Jander now divides his time between his studio in Birmingham and a home and studio in Chicago where his primary practice is based. “In Chicago I work on a wide range of projects, including architecture and interior design, but furniture is always my first and foremost passion. I can’t imagine not doing it myself, every step of the process, from designing to pouring, is so connected and personally challenging. That is what makes me passionate about creating each piece.”

His current line includes a console table that has become a signature piece. “I built my first console table simply because I had a loft with an unusual configuration.  I envisioned the table for a long wall, but I couldn’t find precisely the piece I wanted. I decided it might be better to make the work myself, and with some persistence the console table was born.” Jander also produces dining tables in a range of sizes and scales, outdoor seating, and custom pieces for clients, some returning again and again. “One of my biggest challenges, apart from wanting every piece to be perfect, is that I am so committed to making each one myself I simply can’t make as many pieces as I might like.” Jander has refrained from licensing out his designs, predominantly because he wants to maintain a level of quality control he can only achieve in his own studio. “I know that beautiful furniture can be manufactured,” he remarks, “because all you have to do is look at a piece by [Ludwig] Mies [van der Rohe] to see how consistency can be maintained.  For me,” he continues, “concrete’s potential for variation in each casting drives me to continuously explore the material and refine my approach in my quest to reveal the infinite range of fractal beauty that I see in concrete.”
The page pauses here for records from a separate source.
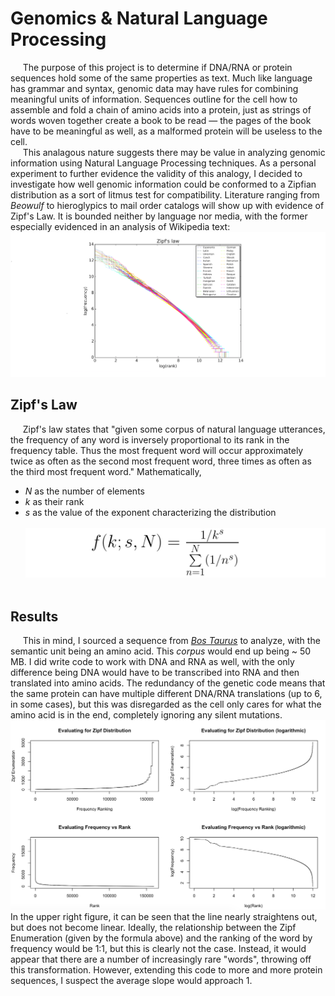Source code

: # Genomics & Natural Language Processing
&nbsp;&nbsp;&nbsp;&nbsp;&nbsp;The purpose of this project is to determine if DNA/RNA or protein sequences hold some of the same properties as text. Much like language has grammar and syntax, genomic data may have rules for combining meaningful units of information. Sequences outline for the cell how to assemble and fold a chain of amino acids into a protein, just as strings of words woven together create a book to be read — the pages of the book have to be meaningful as well, as a malformed protein will be useless to the cell.  
&nbsp;&nbsp;&nbsp;&nbsp;&nbsp;This analagous nature suggests there may be value in analyzing genomic information using Natural Language Processing techniques. As a personal experiment to further evidence the validity of this analogy, I decided to investigate how well genomic information could be conformed to a Zipfian distribution as a sort of litmus test for compatibility. Literature ranging from _Beowulf_ to hieroglypics to mail order catalogs will show up with evidence of Zipf's Law. It is bounded neither by language nor media, with the former especially evidenced in an analysis of Wikipedia text:
![Rank versus frequency for the first 10 million words in 30 Wikipedias (dumps from October 2015) in a log-log scale](/images/zipf_wikipedia.png?raw=true)
## Zipf's Law
&nbsp;&nbsp;&nbsp;&nbsp;&nbsp;Zipf's law states that "given some corpus of natural language utterances, the frequency of any word is inversely proportional to its rank in the frequency table. Thus the most frequent word will occur approximately twice as often as the second most frequent word, three times as often as the third most frequent word." Mathematically,  
* _N_ as the number of elements
* _k_ as their rank
* _s_ as the value of the exponent characterizing the distribution  
&nbsp;
![Zipf Equation](/images/equation.png?raw=true)
&nbsp;  
## Results
&nbsp;&nbsp;&nbsp;&nbsp;&nbsp;This in mind, I sourced a sequence from [_Bos Taurus_](https://ftp.ncbi.nih.gov/genomes/Bos_taurus/protein/protein.fa.gz) to analyze, with the semantic unit being an amino acid. This _corpus_ would end up being ~ 50 MB. I did write code to work with DNA and RNA as well, with the only difference being DNA would have to be transcribed into RNA and then translated into amino acids. The redundancy of the genetic code means that the same protein can have multiple different DNA/RNA translations (up to 6, in some cases), but this was disregarded as the cell only cares for what the amino acid is in the end, completely ignoring any silent mutations.
![](/images/zipf_and_freq.png?raw=True)
In the upper right figure, it can be seen that the line nearly straightens out, but does not become linear. Ideally, the relationship between the Zipf Enumeration (given by the formula above) and the ranking of the word by frequency would be 1:1, but this is clearly not the case. Instead, it would appear that there are a number of increasingly rare "words", throwing off this transformation. However, extending this code to more and more protein sequences, I suspect the average slope would approach 1. 
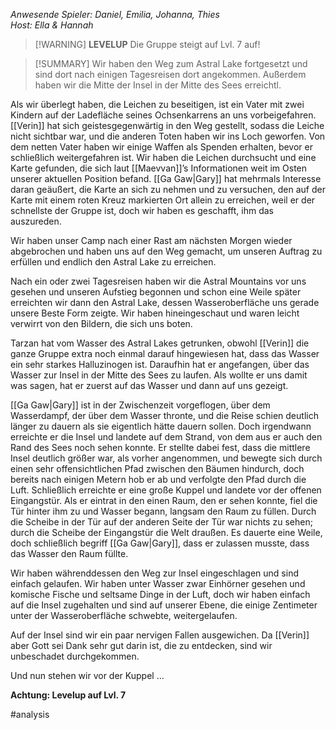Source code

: _Anwesende Spieler: Daniel, Emilia, Johanna, Thies_  
_Host: Ella & Hannah_

>[!WARNING] **LEVELUP**
>Die Gruppe steigt auf Lvl. 7 auf!

>[!SUMMARY]
>Wir haben den Weg zum Astral Lake fortgesetzt und sind dort nach einigen Tagesreisen dort angekommen. Außerdem haben wir die Mitte der Insel in der Mitte des Sees erreichtl.

Als wir überlegt haben, die Leichen zu beseitigen, ist ein Vater mit zwei Kindern auf der Ladefläche seines Ochsenkarrens an uns vorbeigefahren. [[Verin]] hat sich geistesgegenwärtig in den Weg gestellt, sodass die Leiche nicht sichtbar war, und die anderen Toten haben wir ins Loch geworfen. Von dem netten Vater haben wir einige Waffen als Spenden erhalten, bevor er schließlich weitergefahren ist. Wir haben die Leichen durchsucht und eine Karte gefunden, die sich laut [[Maevvan]]’s Informationen weit im Osten unserer aktuellen Position befand. [[Ga Gaw|Gary]] hat mehrmals Interesse daran geäußert, die Karte an sich zu nehmen und zu versuchen, den auf der Karte mit einem roten Kreuz markierten Ort allein zu erreichen, weil er der schnellste der Gruppe ist, doch wir haben es geschafft, ihm das auszureden.

Wir haben unser Camp nach einer Rast am nächsten Morgen wieder abgebrochen und haben uns auf den Weg gemacht, um unseren Auftrag zu erfüllen und endlich den Astral Lake zu erreichen.

Nach ein oder zwei Tagesreisen haben wir die Astral Mountains vor uns gesehen und unseren Aufstieg begonnen und schon eine Weile später erreichten wir dann den Astral Lake, dessen Wasseroberfläche uns gerade unsere Beste Form zeigte. Wir haben hineingeschaut und waren leicht verwirrt von den Bildern, die sich uns boten.

Tarzan hat vom Wasser des Astral Lakes getrunken, obwohl [[Verin]] die ganze Gruppe extra noch einmal darauf hingewiesen hat, dass das Wasser ein sehr starkes Halluzinogen ist. Daraufhin hat er angefangen, über das Wasser zur Insel in der Mitte des Sees zu laufen. Als wollte er uns damit was sagen, hat er zuerst auf das Wasser und dann auf uns gezeigt.

[[Ga Gaw|Gary]] ist in der Zwischenzeit vorgeflogen, über dem Wasserdampf, der über dem Wasser thronte, und die Reise schien deutlich länger zu dauern als sie eigentlich hätte dauern sollen. Doch irgendwann erreichte er die Insel und landete auf dem Strand, von dem aus er auch den Rand des Sees noch sehen konnte. Er stellte dabei fest, dass die mittlere Insel deutlich größer war, als vorher angenommen, und bewegte sich durch einen sehr offensichtlichen Pfad zwischen den Bäumen hindurch, doch bereits nach einigen Metern hob er ab und verfolgte den Pfad durch die Luft. Schließlich erreichte er eine große Kuppel und landete vor der offenen Eingangstür. Als er eintrat in den einen Raum, den er sehen konnte, fiel die Tür hinter ihm zu und Wasser begann, langsam den Raum zu füllen. Durch die Scheibe in der Tür auf der anderen Seite der Tür war nichts zu sehen; durch die Scheibe der Eingangstür die Welt draußen. Es dauerte eine Weile, doch schließlich begriff [[Ga Gaw|Gary]], dass er zulassen musste, dass das Wasser den Raum füllte.

Wir haben währenddessen den Weg zur Insel eingeschlagen und sind einfach gelaufen. Wir haben unter Wasser zwar Einhörner gesehen und komische Fische und seltsame Dinge in der Luft, doch wir haben einfach auf die Insel zugehalten und sind auf unserer Ebene, die einige Zentimeter unter der Wasseroberfläche schwebte, weitergelaufen.

Auf der Insel sind wir ein paar nervigen Fallen ausgewichen. Da [[Verin]] aber Gott sei Dank sehr gut darin ist, die zu entdecken, sind wir unbeschadet durchgekommen.

Und nun stehen wir vor der Kuppel ...

**Achtung: Levelup auf Lvl. 7**

#analysis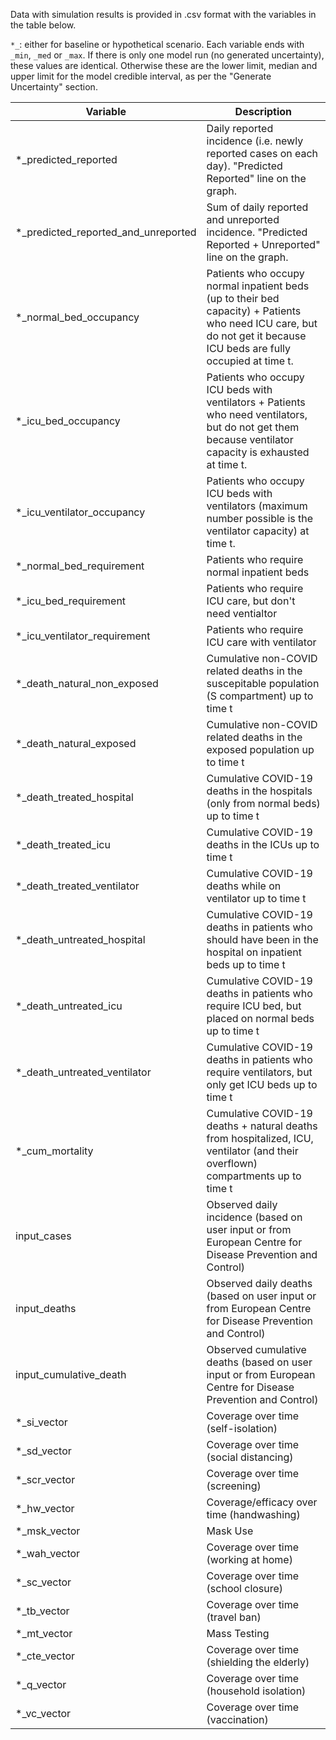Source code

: Data with simulation results is provided in .csv format with the variables in the table below.


`*_`: either for baseline or hypothetical scenario.
Each variable ends with `_min`, `_med` or `_max`. If there is only one model run (no generated uncertainty), these values are identical. Otherwise these are the lower limit, median and upper limit for the model credible interval, as per the "Generate Uncertainty" section.


| Variable                            | Description                                                                                                                                                          |
|-------------------------------------|----------------------------------------------------------------------------------------------------------------------------------------------------------------------|
| *_predicted_reported                | Daily reported incidence (i.e. newly reported cases on each day). "Predicted Reported" line on the graph.                                                            |
| *_predicted_reported_and_unreported | Sum of daily reported and unreported incidence. "Predicted Reported + Unreported" line on the graph.                                                                 |
| *_normal_bed_occupancy              | Patients who occupy normal inpatient beds (up to their bed capacity) + Patients who need ICU care, but do not get it because ICU beds are fully occupied at time t.  |
| *_icu_bed_occupancy                 | Patients who occupy ICU beds with ventilators + Patients who need ventilators, but do not get them because ventilator capacity is exhausted  at time t.              |
| *_icu_ventilator_occupancy          | Patients who occupy ICU beds with ventilators (maximum number possible is the ventilator capacity) at time t.                                                        |
| *_normal_bed_requirement            | Patients who require normal inpatient beds                                                                                                                           |
| *_icu_bed_requirement               | Patients who require ICU care, but don't need ventialtor                                                                                                             |
| *_icu_ventilator_requirement        | Patients who require ICU care with ventilator                                                                                                                        |
| *_death_natural_non_exposed         | Cumulative non-COVID related deaths in the suscepitable population (S compartment) up to time t                                                                      |
| *_death_natural_exposed             | Cumulative non-COVID related deaths in the exposed population up to time t                                                                                           |
| *_death_treated_hospital            | Cumulative COVID-19 deaths in the hospitals (only from normal beds) up to time t                                                                                     |
| *_death_treated_icu                 | Cumulative COVID-19 deaths in the ICUs up to time t                                                                                                                  |
| *_death_treated_ventilator          | Cumulative COVID-19 deaths while on ventilator up to time t                                                                                                          |
| *_death_untreated_hospital          | Cumulative COVID-19 deaths in patients who should have been in the hospital on inpatient beds up to time t                                                           |
| *_death_untreated_icu               | Cumulative COVID-19 deaths in patients who require ICU bed, but placed on normal beds up to time t                                                                   |
| *_death_untreated_ventilator        | Cumulative COVID-19 deaths in patients who require ventilators, but only get ICU beds up to time t                                                                   |
| *_cum_mortality                     | Cumulative COVID-19 deaths + natural deaths from hospitalized, ICU, ventilator (and their overflown) compartments up to time t                                       |
| input_cases                         | Observed daily incidence (based on user input or from European Centre for Disease Prevention and Control)                                                            |
| input_deaths                        | Observed daily deaths (based on user input or from European Centre for Disease Prevention and Control)                                                               |
| input_cumulative_death              | Observed cumulative deaths (based on user input or from European Centre for Disease Prevention and Control)                                                          |
| *_si_vector                         | Coverage over time (self-isolation)                                                                                                                                  |
| *_sd_vector                         | Coverage over time (social distancing)                                                                                                                               |
| *_scr_vector                        | Coverage over time (screening)                                                                                                                                       |
| *_hw_vector                         | Coverage/efficacy over time (handwashing)                                                                                                                            |
| *_msk_vector                        | Mask Use                                                                                                                                                             |
| *_wah_vector                        | Coverage over time (working at home)                                                                                                                                 |
| *_sc_vector                         | Coverage over time (school closure)                                                                                                                                  |
| *_tb_vector                         | Coverage over time (travel ban)                                                                                                                                      |
| *_mt_vector                         | Mass Testing                                                                                                                                                         |
| *_cte_vector                        | Coverage over time (shielding the elderly)                                                                                                                           |
| *_q_vector                          | Coverage over time (household isolation)                                                                                                                             |
| *_vc_vector                         | Coverage over time (vaccination)                                                                                                                                     |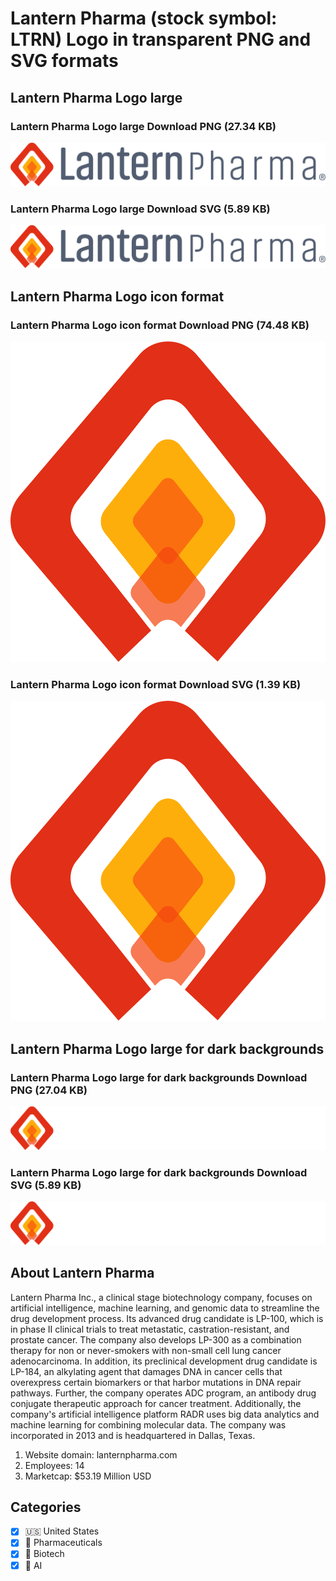 # Lantern Pharma (stock symbol: LTRN) Logo in transparent PNG and SVG formats

## Lantern Pharma Logo large

### Lantern Pharma Logo large Download PNG (27.34 KB)

![Lantern Pharma Logo large Download PNG (27.34 KB)](/img/orig/LTRN_BIG-f0d117a4.png)

### Lantern Pharma Logo large Download SVG (5.89 KB)

![Lantern Pharma Logo large Download SVG (5.89 KB)](/img/orig/LTRN_BIG-6f01d204.svg)

## Lantern Pharma Logo icon format

### Lantern Pharma Logo icon format Download PNG (74.48 KB)

![Lantern Pharma Logo icon format Download PNG (74.48 KB)](/img/orig/LTRN-cab7913f.png)

### Lantern Pharma Logo icon format Download SVG (1.39 KB)

![Lantern Pharma Logo icon format Download SVG (1.39 KB)](/img/orig/LTRN-ecd5d4f9.svg)

## Lantern Pharma Logo large for dark backgrounds

### Lantern Pharma Logo large for dark backgrounds Download PNG (27.04 KB)

![Lantern Pharma Logo large for dark backgrounds Download PNG (27.04 KB)](/img/orig/LTRN_BIG.D-b7a2e63f.png)

### Lantern Pharma Logo large for dark backgrounds Download SVG (5.89 KB)

![Lantern Pharma Logo large for dark backgrounds Download SVG (5.89 KB)](/img/orig/LTRN_BIG.D-0aedacfa.svg)

## About Lantern Pharma

Lantern Pharma Inc., a clinical stage biotechnology company, focuses on artificial intelligence, machine learning, and genomic data to streamline the drug development process. Its advanced drug candidate is LP-100, which is in phase II clinical trials to treat metastatic, castration-resistant, and prostate cancer. The company also develops LP-300 as a combination therapy for non or never-smokers with non-small cell lung cancer adenocarcinoma. In addition, its preclinical development drug candidate is LP-184, an alkylating agent that damages DNA in cancer cells that overexpress certain biomarkers or that harbor mutations in DNA repair pathways. Further, the company operates ADC program, an antibody drug conjugate therapeutic approach for cancer treatment. Additionally, the company's artificial intelligence platform RADR uses big data analytics and machine learning for combining molecular data. The company was incorporated in 2013 and is headquartered in Dallas, Texas.

1. Website domain: lanternpharma.com
2. Employees: 14
3. Marketcap: $53.19 Million USD


## Categories
- [x] 🇺🇸 United States
- [x] 💊 Pharmaceuticals
- [x] 🧬 Biotech
- [x] 🦾 AI
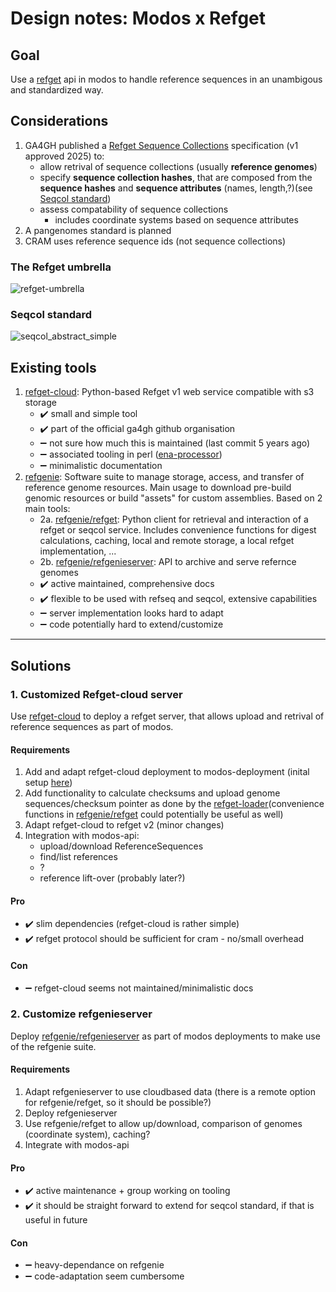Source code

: # Design notes: Modos x Refget


## Goal
Use a [refget](http://samtools.github.io/hts-specs/refget.html) api in modos to handle reference sequences in an unambigous and standardized way.

## Considerations
1. GA4GH published a [Refget Sequence Collections](https://ga4gh.github.io/refget/seqcol/) specification (v1 approved 2025) to:
    *   allow retrival of sequence collections (usually __reference
 genomes__)
    *   specify __sequence collection hashes__, that are composed from the __sequence hashes__ and __sequence attributes__ (names, length,?)(see [Seqcol standard](#seqcol-standard))
    *   assess compatability of sequence collections 
        *   includes coordinate systems based on sequence attributes
2. A pangenomes standard is planned
3. CRAM uses reference sequence ids (not sequence collections)

### The Refget umbrella
![refget-umbrella](https://ga4gh.github.io/refget/img/refget-umbrella.svg)

### Seqcol standard
![seqcol_abstract_simple](https://ga4gh.github.io/refget/img/seqcol_abstract_simple.svg)

## Existing tools
1. [refget-cloud](https://github.com/ga4gh/refget-cloud): Python-based Refget v1 web service compatible with s3 storage
    - :heavy_check_mark: small and simple tool
    - :heavy_check_mark: part of the official ga4gh github organisation
    - :heavy_minus_sign: not sure how much this is maintained (last commit 5 years ago)
    - :heavy_minus_sign: associated tooling in perl ([ena-processor](https://github.com/andrewyatz/ena-refget-processor))
    - :heavy_minus_sign: minimalistic documentation
2. [refgenie](https://refgenie.org/refgenie): Software suite to manage storage, access, and transfer of reference genome resources. Main usage to download pre-build genomic resources or build "assets" for custom assemblies. Based on 2 main tools: 
    - 2a. [refgenie/refget](https://refgenie.org/refget/): 
    Python client for retrieval and interaction of a refget or seqcol service. Includes convenience functions for digest calculations, caching, local and remote storage, a local refget implementation, ... 
    - 2b. [refgenie/refgenieserver](https://refgenie.org/refgenieserver/):
    API to archive and serve refernce genomes
    - :heavy_check_mark: active maintained, comprehensive docs
    - :heavy_check_mark: flexible to be used with refseq and seqcol, extensive capabilities
    - :heavy_minus_sign: server implementation looks hard to adapt
    - :heavy_minus_sign: code potentially hard to extend/customize


---

## Solutions

### 1. Customized Refget-cloud server

Use [refget-cloud](https://github.com/ga4gh/refget-cloud) to deploy a refget server, that allows upload and retrival of reference sequences as part of modos.

#### Requirements
1. Add and adapt refget-cloud deployment to modos-deployment (inital setup [here](https://github.com/sdsc-ordes/modos-api/tree/feat/deploy_refget))
2. Add functionality to calculate checksums and upload genome sequences/checksum pointer as done by the [refget-loader](https://github.com/ga4gh/refget-loader/tree/master)(convenience functions in [refgenie/refget](https://refgenie.org/refget/) could potentially be useful as well)
3. Adapt refget-cloud to refget v2 (minor changes)
4. Integration with modos-api:
    *    upload/download ReferenceSequences
    *    find/list references
    *    ?
    *    reference lift-over (probably later?)

#### Pro
- :heavy_check_mark: slim dependencies (refget-cloud is rather simple)
- :heavy_check_mark: refget protocol should be sufficient for cram - no/small overhead

#### Con
- :heavy_minus_sign: refget-cloud seems not maintained/minimalistic docs


### 2. Customize refgenieserver
Deploy [refgenie/refgenieserver](https://refgenie.org/refgenieserver/) as part of modos deployments to make use of the refgenie suite.

#### Requirements
1. Adapt refgenieserver to use cloudbased data (there is a remote option for refgenie/refget, so it should be possible?)
2. Deploy refgenieserver
3. Use refgenie/refget to allow up/download, comparison of genomes (coordinate system), caching?
4. Integrate with modos-api

#### Pro
- :heavy_check_mark: active maintenance + group working on tooling
- :heavy_check_mark: it should be straight forward to extend for seqcol standard, if that is useful in future

#### Con
- :heavy_minus_sign: heavy-dependance on refgenie
- :heavy_minus_sign: code-adaptation seem cumbersome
Sitting in the sun room of his parents’ house, which Jander decorated with a diverse range of pieces from various periods and styles, including a surprising range of pieces with what can only be described as character, he explains his thinking on the existence of his works.  “Even though I have an almost obsessive attention to detail,” he smiles, “I am fascinated by the life of individual works—how they are affected in and by nature, how they change in their specific environments. While I think of every piece of furniture as a work of art, I also expect it to function, to be comfortable, and to have a life of its own.  Sometimes,” he comments, “I’ll leave a piece outside until it is weathered, and then bring it in to interact with the more formal, historical pieces, and antiques.”

In the end, opportunity and ingenuity drive Jander to make furniture.  “Part of my motivation is simply that I want to create something modern, something beautiful, something I haven’t seen before, and something that, apart from anything else, I have made with my own hands.”